*** Block opens ***

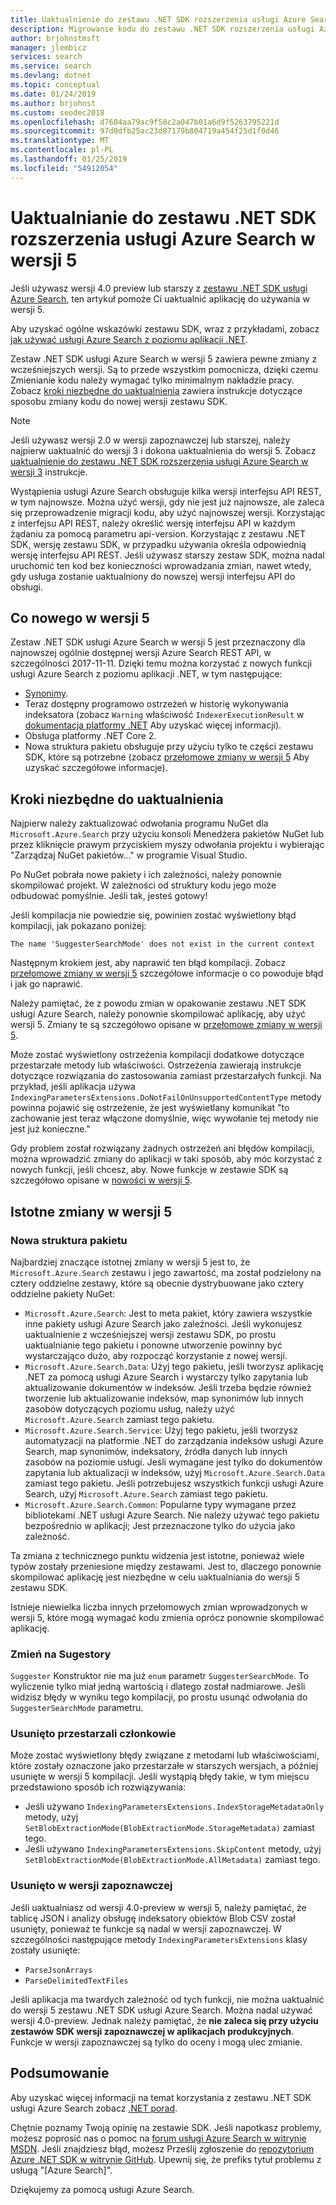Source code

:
 ```yaml
---
title: Uaktualnienie do zestawu .NET SDK rozszerzenia usługi Azure Search w wersji 5 - usługi Azure Search
description: Migrowanie kodu do zestawu .NET SDK rozszerzenia usługi Azure Search w wersji 5 ze starszych wersji. Poznaj nowe funkcje i zmiany kodu, które są wymagane.
author: brjohnstmsft
manager: jlembicz
services: search
ms.service: search
ms.devlang: dotnet
ms.topic: conceptual
ms.date: 01/24/2019
ms.author: brjohnst
ms.custom: seodec2018
ms.openlocfilehash: d7684aa79ac9f58c2a047b01a6d9f5263795221d
ms.sourcegitcommit: 97d0dfb25ac23d07179b804719a454f25d1f0d46
ms.translationtype: MT
ms.contentlocale: pl-PL
ms.lasthandoff: 01/25/2019
ms.locfileid: "54912054"
---
```

# <a name="upgrading-to-the-azure-search-net-sdk-version-5"></a>Uaktualnianie do zestawu .NET SDK rozszerzenia usługi Azure Search w wersji 5
Jeśli używasz wersji 4.0 preview lub starszy z [zestawu .NET SDK usługi Azure Search](https://aka.ms/search-sdk), ten artykuł pomoże Ci uaktualnić aplikację do używania w wersji 5.

Aby uzyskać ogólne wskazówki zestawu SDK, wraz z przykładami, zobacz [jak używać usługi Azure Search z poziomu aplikacji .NET](search-howto-dotnet-sdk.md).

Zestaw .NET SDK usługi Azure Search w wersji 5 zawiera pewne zmiany z wcześniejszych wersji. Są to przede wszystkim pomocnicza, dzięki czemu Zmienianie kodu należy wymagać tylko minimalnym nakładzie pracy. Zobacz [kroki niezbędne do uaktualnienia](#UpgradeSteps) zawiera instrukcje dotyczące sposobu zmiany kodu do nowej wersji zestawu SDK.

> [!NOTE]
> Jeśli używasz wersji 2.0 w wersji zapoznawczej lub starszej, należy najpierw uaktualnić do wersji 3 i dokona uaktualnienia do wersji 5. Zobacz [uaktualnienie do zestawu .NET SDK rozszerzenia usługi Azure Search w wersji 3](search-dotnet-sdk-migration.md) instrukcje.
>
> Wystąpienia usługi Azure Search obsługuje kilka wersji interfejsu API REST, w tym najnowsze. Można użyć wersji, gdy nie jest już najnowsze, ale zaleca się przeprowadzenie migracji kodu, aby użyć najnowszej wersji. Korzystając z interfejsu API REST, należy określić wersję interfejsu API w każdym żądaniu za pomocą parametru api-version. Korzystając z zestawu .NET SDK, wersję zestawu SDK, w przypadku używania określa odpowiednią wersję interfejsu API REST. Jeśli używasz starszy zestaw SDK, można nadal uruchomić ten kod bez konieczności wprowadzania zmian, nawet wtedy, gdy usługa zostanie uaktualniony do nowszej wersji interfejsu API do obsługi.

<a name="WhatsNew"></a>

## <a name="whats-new-in-version-5"></a>Co nowego w wersji 5
Zestaw .NET SDK usługi Azure Search w wersji 5 jest przeznaczony dla najnowszej ogólnie dostępnej wersji Azure Search REST API, w szczególności 2017-11-11. Dzięki temu można korzystać z nowych funkcji usługi Azure Search z poziomu aplikacji .NET, w tym następujące:

* [Synonimy](search-synonyms.md).
* Teraz dostępny programowo ostrzeżeń w historię wykonywania indeksatora (zobacz `Warning` właściwość `IndexerExecutionResult` w [dokumentacja platformy .NET](https://docs.microsoft.com/dotnet/api/microsoft.azure.search.models.indexerexecutionresult?view=azure-dotnet) Aby uzyskać więcej informacji).
* Obsługa platformy .NET Core 2.
* Nowa struktura pakietu obsługuje przy użyciu tylko te części zestawu SDK, które są potrzebne (zobacz [przełomowe zmiany w wersji 5](#ListOfChanges) Aby uzyskać szczegółowe informacje).

<a name="UpgradeSteps"></a>

## <a name="steps-to-upgrade"></a>Kroki niezbędne do uaktualnienia
Najpierw należy zaktualizować odwołania programu NuGet dla `Microsoft.Azure.Search` przy użyciu konsoli Menedżera pakietów NuGet lub przez kliknięcie prawym przyciskiem myszy odwołania projektu i wybierając "Zarządzaj NuGet pakietów..." w programie Visual Studio.

Po NuGet pobrała nowe pakiety i ich zależności, należy ponownie skompilować projekt. W zależności od struktury kodu jego może odbudować pomyślnie. Jeśli tak, jesteś gotowy!

Jeśli kompilacja nie powiedzie się, powinien zostać wyświetlony błąd kompilacji, jak pokazano poniżej:

    The name 'SuggesterSearchMode' does not exist in the current context

Następnym krokiem jest, aby naprawić ten błąd kompilacji. Zobacz [przełomowe zmiany w wersji 5](#ListOfChanges) szczegółowe informacje o co powoduje błąd i jak go naprawić.

Należy pamiętać, że z powodu zmian w opakowanie zestawu .NET SDK usługi Azure Search, należy ponownie skompilować aplikację, aby użyć wersji 5. Zmiany te są szczegółowo opisane w [przełomowe zmiany w wersji 5](#ListOfChanges).

Może zostać wyświetlony ostrzeżenia kompilacji dodatkowe dotyczące przestarzałe metody lub właściwości. Ostrzeżenia zawierają instrukcje dotyczące rozwiązania do zastosowania zamiast przestarzałych funkcji. Na przykład, jeśli aplikacja używa `IndexingParametersExtensions.DoNotFailOnUnsupportedContentType` metody powinna pojawić się ostrzeżenie, że jest wyświetlany komunikat "to zachowanie jest teraz włączone domyślnie, więc wywołanie tej metody nie jest już konieczne."

Gdy problem został rozwiązany żadnych ostrzeżeń ani błędów kompilacji, można wprowadzić zmiany do aplikacji w taki sposób, aby móc korzystać z nowych funkcji, jeśli chcesz, aby. Nowe funkcje w zestawie SDK są szczegółowo opisane w [nowości w wersji 5](#WhatsNew).

<a name="ListOfChanges"></a>

## <a name="breaking-changes-in-version-5"></a>Istotne zmiany w wersji 5

### <a name="new-package-structure"></a>Nowa struktura pakietu

Najbardziej znaczące istotnej zmiany w wersji 5 jest to, że `Microsoft.Azure.Search` zestawu i jego zawartość, ma został podzielony na cztery oddzielne zestawy, które są obecnie dystrybuowane jako cztery oddzielne pakiety NuGet:

 - `Microsoft.Azure.Search`: Jest to meta pakiet, który zawiera wszystkie inne pakiety usługi Azure Search jako zależności. Jeśli wykonujesz uaktualnienie z wcześniejszej wersji zestawu SDK, po prostu uaktualnianie tego pakietu i ponowne utworzenie powinny być wystarczająco dużo, aby rozpocząć korzystanie z nowej wersji.
 - `Microsoft.Azure.Search.Data`: Użyj tego pakietu, jeśli tworzysz aplikację .NET za pomocą usługi Azure Search i wystarczy tylko zapytania lub aktualizowanie dokumentów w indeksów. Jeśli trzeba będzie również tworzenie lub aktualizowanie indeksów, map synonimów lub innych zasobów dotyczących poziomu usług, należy użyć `Microsoft.Azure.Search` zamiast tego pakietu.
 - `Microsoft.Azure.Search.Service`: Użyj tego pakietu, jeśli tworzysz automatyzacji na platformie .NET do zarządzania indeksów usługi Azure Search, map synonimów, indeksatory, źródła danych lub innych zasobów na poziomie usługi. Jeśli wymagane jest tylko do dokumentów zapytania lub aktualizacji w indeksów, użyj `Microsoft.Azure.Search.Data` zamiast tego pakietu. Jeśli potrzebujesz wszystkich funkcji usługi Azure Search, użyj `Microsoft.Azure.Search` zamiast tego pakietu.
 - `Microsoft.Azure.Search.Common`: Popularne typy wymagane przez bibliotekami .NET usługi Azure Search. Nie należy używać tego pakietu bezpośrednio w aplikacji; Jest przeznaczone tylko do użycia jako zależność.
 
Ta zmiana z technicznego punktu widzenia jest istotne, ponieważ wiele typów zostały przeniesione między zestawami. Jest to, dlaczego ponownie skompilować aplikację jest niezbędne w celu uaktualniania do wersji 5 zestawu SDK.

Istnieje niewielka liczba innych przełomowych zmian wprowadzonych w wersji 5, które mogą wymagać kodu zmienia oprócz ponownie skompilować aplikację.

### <a name="change-to-suggesters"></a>Zmień na Sugestory 

`Suggester` Konstruktor nie ma już `enum` parametr `SuggesterSearchMode`. To wyliczenie tylko miał jedną wartością i dlatego został nadmiarowe. Jeśli widzisz błędy w wyniku tego kompilacji, po prostu usunąć odwołania do `SuggesterSearchMode` parametru.

### <a name="removed-obsolete-members"></a>Usunięto przestarzali członkowie

Może zostać wyświetlony błędy związane z metodami lub właściwościami, które zostały oznaczone jako przestarzałe w starszych wersjach, a później usunięte w wersji 5 kompilacji. Jeśli wystąpią błędy takie, w tym miejscu przedstawiono sposób ich rozwiązywania:

- Jeśli używano `IndexingParametersExtensions.IndexStorageMetadataOnly` metody, użyj `SetBlobExtractionMode(BlobExtractionMode.StorageMetadata)` zamiast tego.
- Jeśli używano `IndexingParametersExtensions.SkipContent` metody, użyj `SetBlobExtractionMode(BlobExtractionMode.AllMetadata)` zamiast tego.

### <a name="removed-preview-features"></a>Usunięto w wersji zapoznawczej

Jeśli uaktualniasz od wersji 4.0-preview w wersji 5, należy pamiętać, że tablicę JSON i analizy obsługę indeksatory obiektów Blob CSV został usunięty, ponieważ te funkcje są nadal w wersji zapoznawczej. W szczególności następujące metody `IndexingParametersExtensions` klasy zostały usunięte:

- `ParseJsonArrays`
- `ParseDelimitedTextFiles`

Jeśli aplikacja ma twardych zależność od tych funkcji, nie można uaktualnić do wersji 5 zestawu .NET SDK usługi Azure Search. Można nadal używać wersji 4.0-preview. Jednak należy pamiętać, że **nie zaleca się przy użyciu zestawów SDK wersji zapoznawczej w aplikacjach produkcyjnych**. Funkcje w wersji zapoznawczej są tylko do oceny i mogą ulec zmianie.

## <a name="conclusion"></a>Podsumowanie
Aby uzyskać więcej informacji na temat korzystania z zestawu .NET SDK usługi Azure Search zobacz [.NET porad](search-howto-dotnet-sdk.md).

Chętnie poznamy Twoją opinię na zestawie SDK. Jeśli napotkasz problemy, możesz poprosić nas o pomoc na [forum usługi Azure Search w witrynie MSDN](https://social.msdn.microsoft.com/Forums/azure/home?forum=azuresearch). Jeśli znajdziesz błąd, możesz Prześlij zgłoszenie do [repozytorium Azure .NET SDK w witrynie GitHub](https://github.com/Azure/azure-sdk-for-net/issues). Upewnij się, że prefiks tytuł problemu z usługą "[Azure Search]".

Dziękujemy za pomocą usługi Azure Search.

*** Block closes ***

→ Activity: Above this task is a listing. Restate, word for word and with nothing added, the lines from the one with "Jeśli kompilacja nie" through the one with "Należy pamiętać, że z".

→ Finished task:
Jeśli kompilacja nie powiedzie się, powinien zostać wyświetlony błąd kompilacji, jak pokazano poniżej:

    The name 'SuggesterSearchMode' does not exist in the current context

Następnym krokiem jest, aby naprawić ten błąd kompilacji. Zobacz [przełomowe zmiany w wersji 5](#ListOfChanges) szczegółowe informacje o co powoduje błąd i jak go naprawić.

Należy pamiętać, że z powodu zmian w opakowanie zestawu .NET SDK usługi Azure Search, należy ponownie skompilować aplikację, aby użyć wersji 5. Zmiany te są szczegółowo opisane w [przełomowe zmiany w wersji 5](#ListOfChanges).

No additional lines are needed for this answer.